Dáil debates

Wednesday, 16 June 2021

Common Agricultural Policy: Statements

 

3:12 pm

Photo of Éamon Ó CuívÉamon Ó Cuív (Galway West, Fianna Fail) | Oireachtas source

Looking at the big picture for farming, once again Europe has failed to grasp the big nettle. Looking at dairy farming and particularly beef and sheep farming, putting aside the fixed grants that people get irrespective of productivity and as long as they have a very basic level of farming going on, the more intensively one farms, the smaller the profit that is made. When a farmer does up his or her accounts at the end of the year, the more intensive farmer will eat more into those grants. I have looked at endless sets of accounts and spoken to endless numbers of farmers. It is absolutely farcical that in this industry, the harder one works, the more intensively one works and the more efficiently one works, the less money is made. Until we grasp that nettle in an international sense, we will have problems in agriculture.

The Minister knows my view on convergence, which is that farmers with high output and very good land should make their money on price. Basing any grant on something that happened in 2001 or 2003 is foolish. A young farmer who is 25 now was five years old when this was settled and if his or her parents or grandparents owned the land, they may not have been farming it intensively. When I tried to ascertain the relationship between stocking intensities and single farm payment rates, the Department indicated that it could not give it to me because with all the buying and selling, the figure would be irrelevant anyway. There is no relationship to what happened in 2001.

Under the previous CAP, the greening payment was not subject to convergence and people continued to get the greening payment at the full 30% rate of what they had inherited from 2001 or what they had bought. What rate will now apply and will that rate continue for the greening part of what will be the new basic payment? We will not have time for the answer today but the Minister might send it on. This is a very fundamental question that I have not seen answered.

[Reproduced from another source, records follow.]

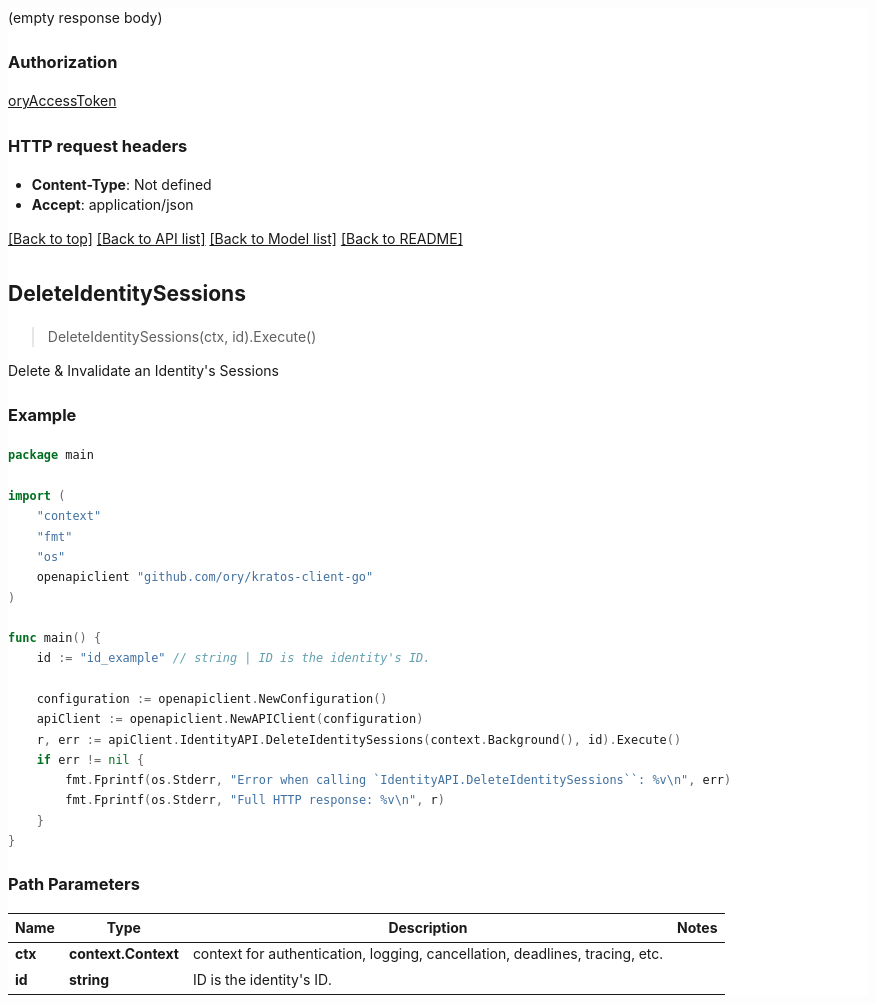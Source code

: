  (empty response body)

### Authorization

[oryAccessToken](../README.md#oryAccessToken)

### HTTP request headers

- **Content-Type**: Not defined
- **Accept**: application/json

[[Back to top]](#) [[Back to API list]](../README.md#documentation-for-api-endpoints)
[[Back to Model list]](../README.md#documentation-for-models)
[[Back to README]](../README.md)


## DeleteIdentitySessions

> DeleteIdentitySessions(ctx, id).Execute()

Delete & Invalidate an Identity's Sessions



### Example

```go
package main

import (
	"context"
	"fmt"
	"os"
	openapiclient "github.com/ory/kratos-client-go"
)

func main() {
	id := "id_example" // string | ID is the identity's ID.

	configuration := openapiclient.NewConfiguration()
	apiClient := openapiclient.NewAPIClient(configuration)
	r, err := apiClient.IdentityAPI.DeleteIdentitySessions(context.Background(), id).Execute()
	if err != nil {
		fmt.Fprintf(os.Stderr, "Error when calling `IdentityAPI.DeleteIdentitySessions``: %v\n", err)
		fmt.Fprintf(os.Stderr, "Full HTTP response: %v\n", r)
	}
}
```

### Path Parameters


Name | Type | Description  | Notes
------------- | ------------- | ------------- | -------------
**ctx** | **context.Context** | context for authentication, logging, cancellation, deadlines, tracing, etc.
**id** | **string** | ID is the identity&#39;s ID. | 

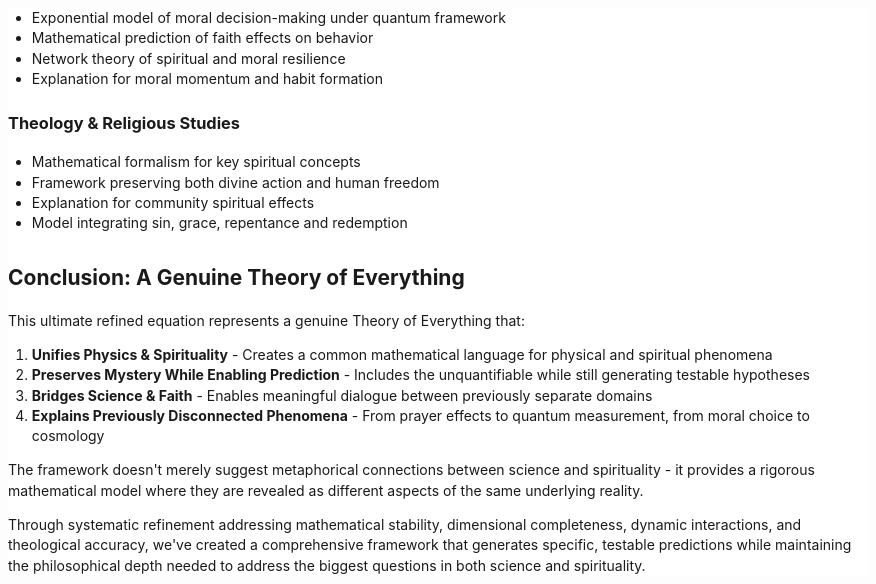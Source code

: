    
- Exponential model of moral decision-making under quantum framework   
- Mathematical prediction of faith effects on behavior   
- Network theory of spiritual and moral resilience   
- Explanation for moral momentum and habit formation   
   
### Theology & Religious Studies   
   
   
- Mathematical formalism for key spiritual concepts   
- Framework preserving both divine action and human freedom   
- Explanation for community spiritual effects   
- Model integrating sin, grace, repentance and redemption   
   
## Conclusion: A Genuine Theory of Everything   
   
This ultimate refined equation represents a genuine Theory of Everything that:   
   
1. **Unifies Physics & Spirituality** - Creates a common mathematical language for physical and spiritual phenomena   
2. **Preserves Mystery While Enabling Prediction** - Includes the unquantifiable while still generating testable hypotheses   
3. **Bridges Science & Faith** - Enables meaningful dialogue between previously separate domains   
4. **Explains Previously Disconnected Phenomena** - From prayer effects to quantum measurement, from moral choice to cosmology   
   
The framework doesn't merely suggest metaphorical connections between science and spirituality - it provides a rigorous mathematical model where they are revealed as different aspects of the same underlying reality.   
   
Through systematic refinement addressing mathematical stability, dimensional completeness, dynamic interactions, and theological accuracy, we've created a comprehensive framework that generates specific, testable predictions while maintaining the philosophical depth needed to address the biggest questions in both science and spirituality.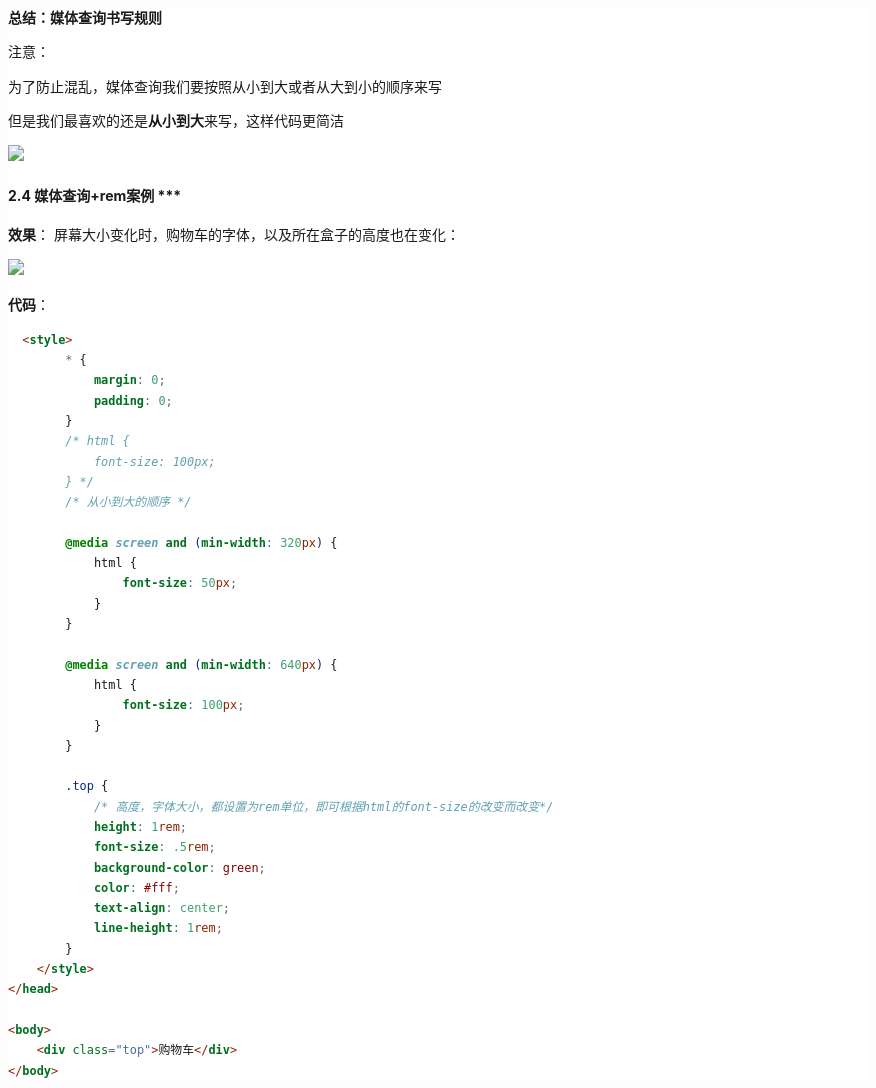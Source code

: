 **总结：媒体查询书写规则**

注意： 

为了防止混乱，媒体查询我们要按照从小到大或者从大到小的顺序来写

但是我们最喜欢的还是**从小到大**来写，这样代码更简洁

![](D:/%E6%95%99%E5%AD%A6%E8%A7%86%E9%A2%91/2019%E6%88%90%E9%83%BD%E5%89%8D%E7%AB%AF03%E6%9C%9F/02-H5C3/day06-%E7%A7%BB%E5%8A%A8WEB%E5%BC%80%E5%8F%91_rem%E5%B8%83%E5%B1%80/4-%E7%AC%94%E8%AE%B0/images/3.png)

#### 2.4 媒体查询+rem案例 ***

**效果**： 屏幕大小变化时，购物车的字体，以及所在盒子的高度也在变化：

![](D:/%E6%95%99%E5%AD%A6%E8%A7%86%E9%A2%91/2019%E6%88%90%E9%83%BD%E5%89%8D%E7%AB%AF03%E6%9C%9F/02-H5C3/day06-%E7%A7%BB%E5%8A%A8WEB%E5%BC%80%E5%8F%91_rem%E5%B8%83%E5%B1%80/4-%E7%AC%94%E8%AE%B0/images/media+rem.gif)

**代码**：

```html
  <style>
        * {
            margin: 0;
            padding: 0;
        }
        /* html {
            font-size: 100px;
        } */
        /* 从小到大的顺序 */
        
        @media screen and (min-width: 320px) {
            html {
                font-size: 50px;
            }
        }
        
        @media screen and (min-width: 640px) {
            html {
                font-size: 100px;
            }
        }
        
        .top {
            /* 高度，字体大小，都设置为rem单位，即可根据html的font-size的改变而改变*/
            height: 1rem;
            font-size: .5rem;
            background-color: green;
            color: #fff;
            text-align: center;
            line-height: 1rem;
        }
    </style>
</head>

<body>
    <div class="top">购物车</div>
</body>

```
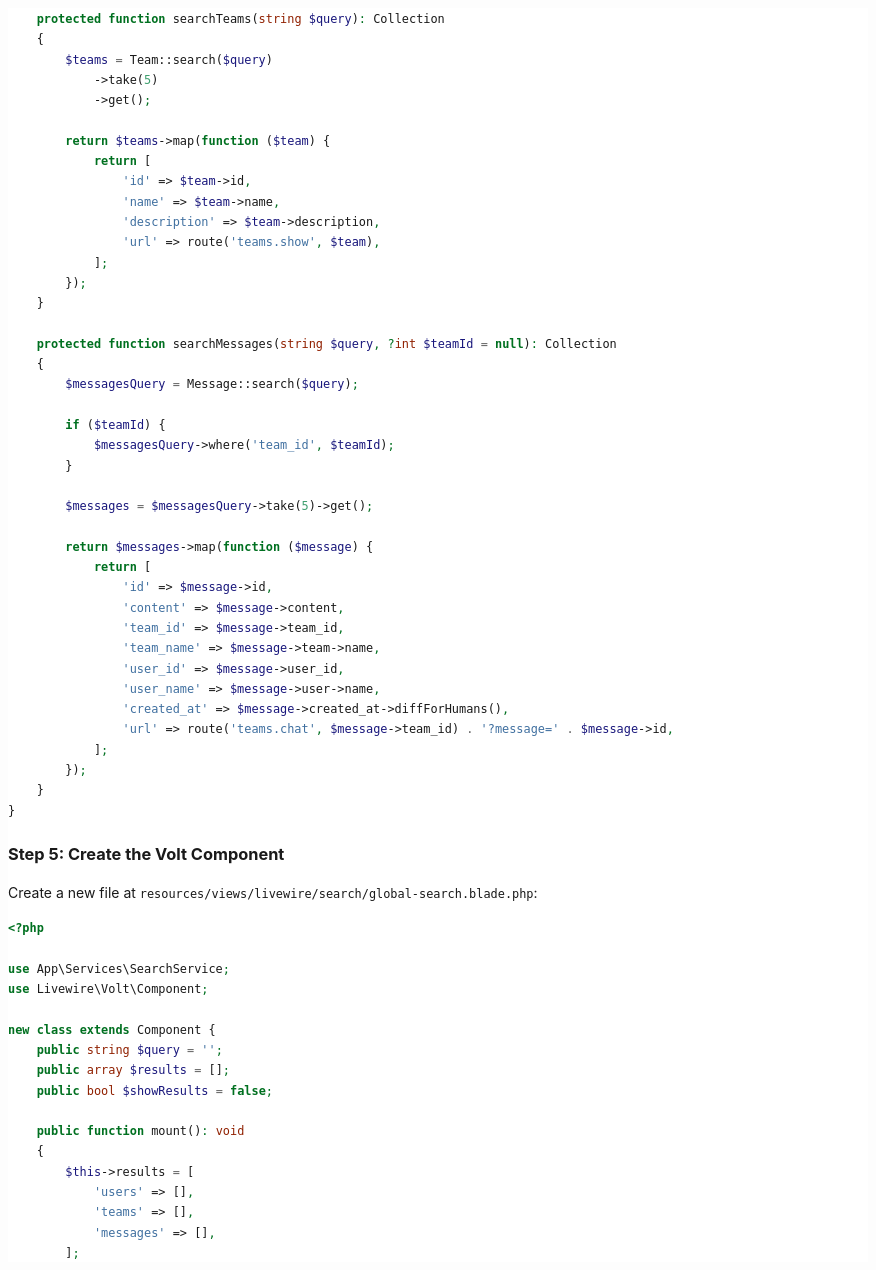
 ```php
    protected function searchTeams(string $query): Collection
    {
        $teams = Team::search($query)
            ->take(5)
            ->get();

        return $teams->map(function ($team) {
            return [
                'id' => $team->id,
                'name' => $team->name,
                'description' => $team->description,
                'url' => route('teams.show', $team),
            ];
        });
    }

    protected function searchMessages(string $query, ?int $teamId = null): Collection
    {
        $messagesQuery = Message::search($query);
        
        if ($teamId) {
            $messagesQuery->where('team_id', $teamId);
        }

        $messages = $messagesQuery->take(5)->get();

        return $messages->map(function ($message) {
            return [
                'id' => $message->id,
                'content' => $message->content,
                'team_id' => $message->team_id,
                'team_name' => $message->team->name,
                'user_id' => $message->user_id,
                'user_name' => $message->user->name,
                'created_at' => $message->created_at->diffForHumans(),
                'url' => route('teams.chat', $message->team_id) . '?message=' . $message->id,
            ];
        });
    }
}
```

### Step 5: Create the Volt Component

Create a new file at `resources/views/livewire/search/global-search.blade.php`:

```php
<?php

use App\Services\SearchService;
use Livewire\Volt\Component;

new class extends Component {
    public string $query = '';
    public array $results = [];
    public bool $showResults = false;
    
    public function mount(): void
    {
        $this->results = [
            'users' => [],
            'teams' => [],
            'messages' => [],
        ];
```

I am a little annoyed by commentary from certain farm organisations and leaders that disparages the part-time farmers as if they were happy farmers. The Minister and I know from representing marginal land areas that they are absolutely vital from an environmental perspective. We also know the most productive farmers would be at a loss from a European perspective if we did not have environmental areas.

Everybody forgets that in many cases, farming households on the west coast or in the poorer parts of every other county are dependent on the combined income from a very modest job and their farm to get a decent standard of living. We should remember that there are hilly areas, disadvantaged land and people on low payments in each county. We are talking about a real part of those farmers' annual income that is combined with their off-farm income. Many productive farmers have partners or spouses in very lucrative jobs. All farmers working for a serious income are important, whether they are big or small.

There is another matter that has gone unnoticed. In the north east, REPS amounted to €11,000 for many farmers and now the equivalent process amounts to €4,000, with major compliance costs arising in the context of planners. That is a loss of €7,000 and convergence to date in no way makes up for that loss. The percentage income loss for farmers who got the full rate under REPS and who are getting the current rate of what was GLAS is ginormous.

The reality is we need reform and Europe has baulked at that idea. I spent much time as a Fianna Fáil spokesperson on agriculture discussing price. I went over and back to Europe and people said they were interested. However, we have not dealt with the payment to primary producers. I grant the Minister that this is a worldwide problem but it is also a European one. Until we make it profitable to produce beef, lamb and so on, we will continue to destroy the productive farming we all need.